Colpo ai clan di Alcamo e Calatafimi: 10 arresti, tra loro l’ex senatore Pd Papania

Blitz antimafia: in manette pure l’ex vice sindaco di Alcamo, Pasquale Perricone. L’accusa è di associazione a delinquere di stampo mafioso, voto di scambio, estorsione e spaccio.

Trapani – Mafia e voto di scambio in Sicilia. La polizia di Trapani, su delega della Dda di Palermo, ha emesso 10 misure cautelari nei confronti di soggetti, tutti residenti in provincia di Trapani, accusati di associazione a delinquere di stampo mafioso, scambio elettorale politico mafioso, estorsione e spaccio di stupefacenti aggravati dal metodo e dall’agevolazione mafiosa, traffico di influenze, violazione di segreto d’ufficio e porto e detenzione illegale di armi.

In manette, riporta il Giornale di Sicilia, è finito l’ex senatore del Pd Antonino Papania, fondatore del movimento politico Via, con un’accusa pesante: scambio elettorale politico-mafioso. Arrestato anche l’ex vice sindaco di Alcamo, Pasquale Perricone, che la procura indica come l’intermediario fra Papania e il clan. L’ordinanza di custodia cautelare firmata dal presidente dell’ufficio Gip Alfredo Montalto porta in carcere pure otto persone indicate come appartenenti al clan mafioso di Alcamo. Il reggente viene indicato in Francesco Coppola. Dei rapporti con l’intermediario di Papania si sarebbe occupato invece Giosuè Di Gregorio, pure lui ritenuto un componente del clan, uno dei principali collaboratori di Coppola.

Antonino Papania, ex senatore del Pd ora nei guai

L’indagine, avviata nel maggio del 2021, ha documentato gli assetti e il rinnovato dinamismo delle famiglie mafiose di Alcamo e Calatafimi, in seguito all’arresto di numerosi esponenti storicamente al vertice delle stesse. Nel tentativo di colmare il vuoto creatosi, il clan alcamese aveva individuato il nuovo vertice in un pregiudicato locale. Stesso ruolo di reggente era stato attribuito a un altro pregiudicato di Calatafimi.

Diverse le estorsioni documentate verso imprenditori locali, tra i quali un imprenditore di Castellammare, con interessi nel settore della distribuzione alimentare e del mercato immobiliare, e due imprenditori alcamesi attivi nel settore dell’edilizia, del movimento terra e della commercializzazione di auto. Le vittime venivano minacciate di ritorsione qualora non avessero versato, nelle mani di un uomo di fiducia del capo famiglia alcamese, 50 mila euro. Un altro episodio estorsivo ha riguardato il titolare di un maneggio di Alcamo, costretto ad abbandonare l’azienda in seguito a contrasti con un soggetto vicino al clan. E ancora, un buttafuori trapanese, sotto minaccia, era stato costretto ad abbandonare il lavoro in un locale per favorire il figlio di un pregiudicato del posto.

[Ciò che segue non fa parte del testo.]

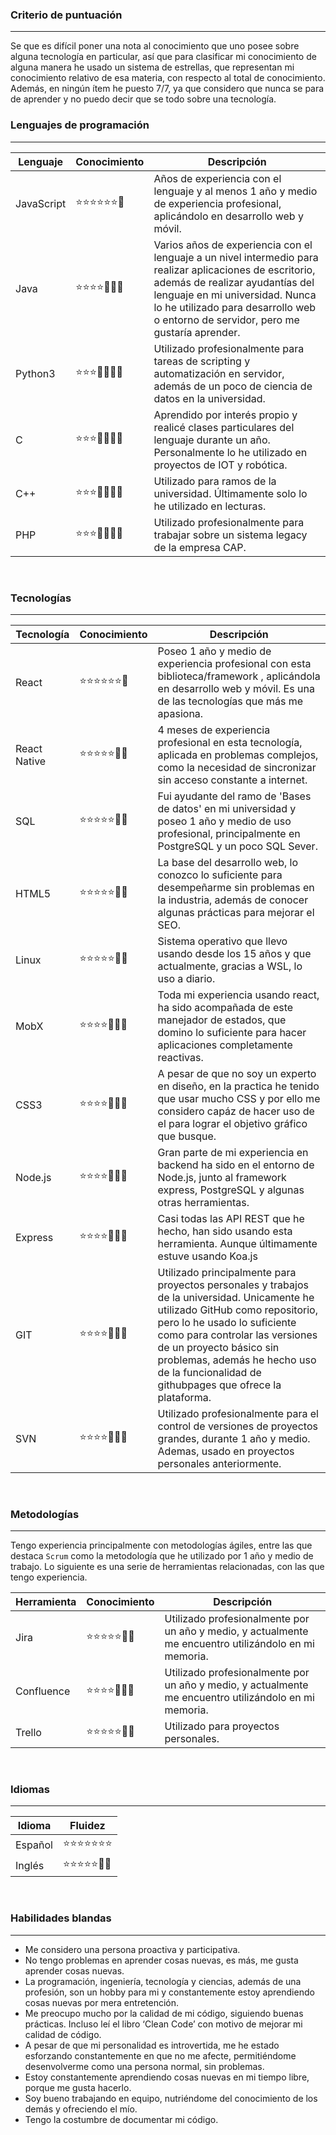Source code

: ### Criterio de puntuación

---

Se que es difícil poner una nota al conocimiento que uno posee sobre alguna tecnología en particular, así que para clasificar mi conocimiento de alguna manera he usado un sistema de estrellas, que representan mi conocimiento relativo de esa materia, con respecto al total de conocimiento. Además, en ningún ítem he puesto 7/7, ya que considero que nunca se para de aprender y no puedo decir que se todo sobre una tecnología.

### Lenguajes de programación

---

| Lenguaje  |    Conocimiento   | Descripción |
| ----------- | ----------------- | ----------- |
| JavaScript  | ⭐⭐⭐⭐⭐⭐🔳 | Años de experiencia con el lenguaje y al menos 1 año y medio de experiencia profesional, aplicándolo en desarrollo web y móvil.|
| Java        | ⭐⭐⭐⭐🔳🔳🔳 | Varios años de experiencia con el lenguaje a un nivel intermedio para realizar aplicaciones de escritorio, además de realizar ayudantías del lenguaje en mi universidad. Nunca lo he utilizado para desarrollo web o entorno de servidor, pero me gustaría aprender.        |
| Python3     | ⭐⭐⭐🔳🔳🔳🔳 | Utilizado profesionalmente para tareas de scripting y automatización en servidor, además de un poco de ciencia de datos en la universidad.        |
| C           | ⭐⭐⭐🔳🔳🔳🔳 | Aprendido por interés propio y realicé clases particulares del lenguaje durante un año. Personalmente lo he utilizado en proyectos de IOT y robótica.        |
| C++         | ⭐⭐⭐🔳🔳🔳🔳 | Utilizado para ramos de la universidad. Últimamente solo lo he utilizado en lecturas.        |
| PHP         | ⭐⭐⭐🔳🔳🔳🔳 | Utilizado profesionalmente para trabajar sobre un sistema legacy de la empresa CAP.        |
<br/>

### Tecnologías

---

| Tecnología  |    Conocimiento   | Descripción |
| ----------- | ----------------- | ----------- |
| React       | ⭐⭐⭐⭐⭐⭐🔳 | Poseo 1 año y medio de experiencia profesional con esta biblioteca/framework , aplicándola en desarrollo web y móvil. Es una de las tecnologías que más me apasiona.|
| React Native| ⭐⭐⭐⭐⭐🔳🔳 | 4 meses de experiencia profesional en esta tecnología, aplicada en problemas complejos, como la necesidad de sincronizar sin acceso constante a internet.
| SQL         | ⭐⭐⭐⭐⭐🔳🔳 | Fui ayudante del ramo de 'Bases de datos' en mi universidad y poseo 1 año y medio de uso profesional, principalmente en PostgreSQL y un poco SQL Sever.|
| HTML5       | ⭐⭐⭐⭐⭐🔳🔳 | La base del desarrollo web, lo conozco lo suficiente para desempeñarme sin problemas en la industria, además de conocer algunas prácticas para mejorar el SEO.        |
| Linux       | ⭐⭐⭐⭐⭐🔳🔳 | Sistema operativo que llevo usando desde los 15 años y que actualmente, gracias a WSL, lo uso a diario.        |
| MobX        | ⭐⭐⭐⭐🔳🔳🔳 | Toda mi experiencia usando react, ha sido acompañada de este manejador de estados, que domino lo suficiente para hacer aplicaciones completamente reactivas.        |
| CSS3        | ⭐⭐⭐⭐🔳🔳🔳 | A pesar de que no soy un experto en diseño, en la practica he tenido que usar mucho CSS y por ello me considero capáz de hacer uso de el para lograr el objetivo gráfico que busque.        |
| Node.js     | ⭐⭐⭐⭐🔳🔳🔳 | Gran parte de mi experiencia en backend ha sido en el entorno de Node.js, junto al framework express, PostgreSQL y algunas otras herramientas.        |
| Express     | ⭐⭐⭐⭐🔳🔳🔳 | Casi todas las API REST que he hecho, han sido usando esta herramienta. Aunque últimamente estuve usando Koa.js      |
| GIT         | ⭐⭐⭐⭐🔳🔳🔳 | Utilizado principalmente para proyectos personales y trabajos de la universidad. Unicamente he utilizado GitHub como repositorio, pero lo he usado lo suficiente como para controlar las versiones de un proyecto básico sin problemas, además he hecho uso de la funcionalidad de githubpages que ofrece la plataforma.       |
| SVN         | ⭐⭐⭐⭐🔳🔳🔳 | Utilizado profesionalmente para el control de versiones de proyectos grandes, durante 1 año y medio. Ademas, usado en proyectos personales anteriormente.     |
<br/>

### Metodologías

---

Tengo experiencia principalmente con metodologías ágiles, entre las que destaca ``Scrum`` como la metodología que he utilizado por 1 año y medio de trabajo. Lo siguiente es una serie de herramientas relacionadas, con las que tengo experiencia.

| Herramienta  |    Conocimiento   | Descripción |
| ----------- | ----------------- | ----------- |
| Jira         | ⭐⭐⭐⭐⭐🔳🔳 | Utilizado profesionalmente por un año y medio, y actualmente me encuentro utilizándolo en mi memoria. |
| Confluence   | ⭐⭐⭐⭐🔳🔳🔳 | Utilizado profesionalmente por un año y medio, y actualmente me encuentro utilizándolo en mi memoria. |
| Trello       | ⭐⭐⭐⭐⭐🔳🔳 | Utilizado para proyectos personales. |
<br/>

### Idiomas

---

| Idioma      |    Fluidez        |
| ----------- | ----------------- |
| Español     | ⭐⭐⭐⭐⭐⭐⭐ |
| Inglés      | ⭐⭐⭐⭐⭐🔳🔳 |
<br/>

### Habilidades blandas

---

- Me considero una persona proactiva y participativa.
- No tengo problemas en aprender cosas nuevas, es más, me gusta aprender cosas nuevas.
- La programación, ingeniería, tecnología y ciencias, además de una profesión, son un hobby para mi y constantemente estoy aprendiendo cosas nuevas por mera entretención.
- Me preocupo mucho por la calidad de mi código, siguiendo buenas prácticas. Incluso leí el libro ‘Clean Code’ con motivo de mejorar mi calidad de código.
- A pesar de que mi personalidad es introvertida, me he estado esforzando constantemente en que no me afecte, permitiéndome desenvolverme como una persona normal, sin problemas.
- Estoy constantemente aprendiendo cosas nuevas en mi tiempo libre, porque me gusta hacerlo.
- Soy bueno trabajando en equipo, nutriéndome del conocimiento de los demás y ofreciendo el mío.
- Tengo la costumbre de documentar mi código.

L’inchiesta ha quindi documentato l’esistenza di un connubio affaristico-mafioso in grado di condizionare, anche dietro corrispettivo in denaro, il consenso elettorale. Il clan, infatti, avrebbe indirizzato il voto locale proprio in favore di un candidato alcamese, coordinatore provinciale del movimento politico Via, cristallizzando chiari indizi di colpevolezza nei confronti dell’ex senatore Papania, ispiratore del movimento e promotore di una richiesta di voti alla famiglia mafiosa, dietro un compenso in denaro pari a circa 3 mila euro, in occasione delle elezioni regionali siciliane del settembre 2022.

Da ultimo, l’inchiesta ha documentato l’attività di spaccio condotta dal clan anche grazie all’apporto di fornitori albanesi, e la detenzione di armi, nascoste dagli indagati e nella disponibilità del clan. Nel corso delle indagini uno degli appartenenti al clan è stato arrestato per detenzione ai fini di spaccio di oltre 9 chili di marijuana. In quella occasione sono stati inoltre trovati 2 fucili a canne mozzate calibro 12, con relativo munizionamento, entrambi risultati rubati.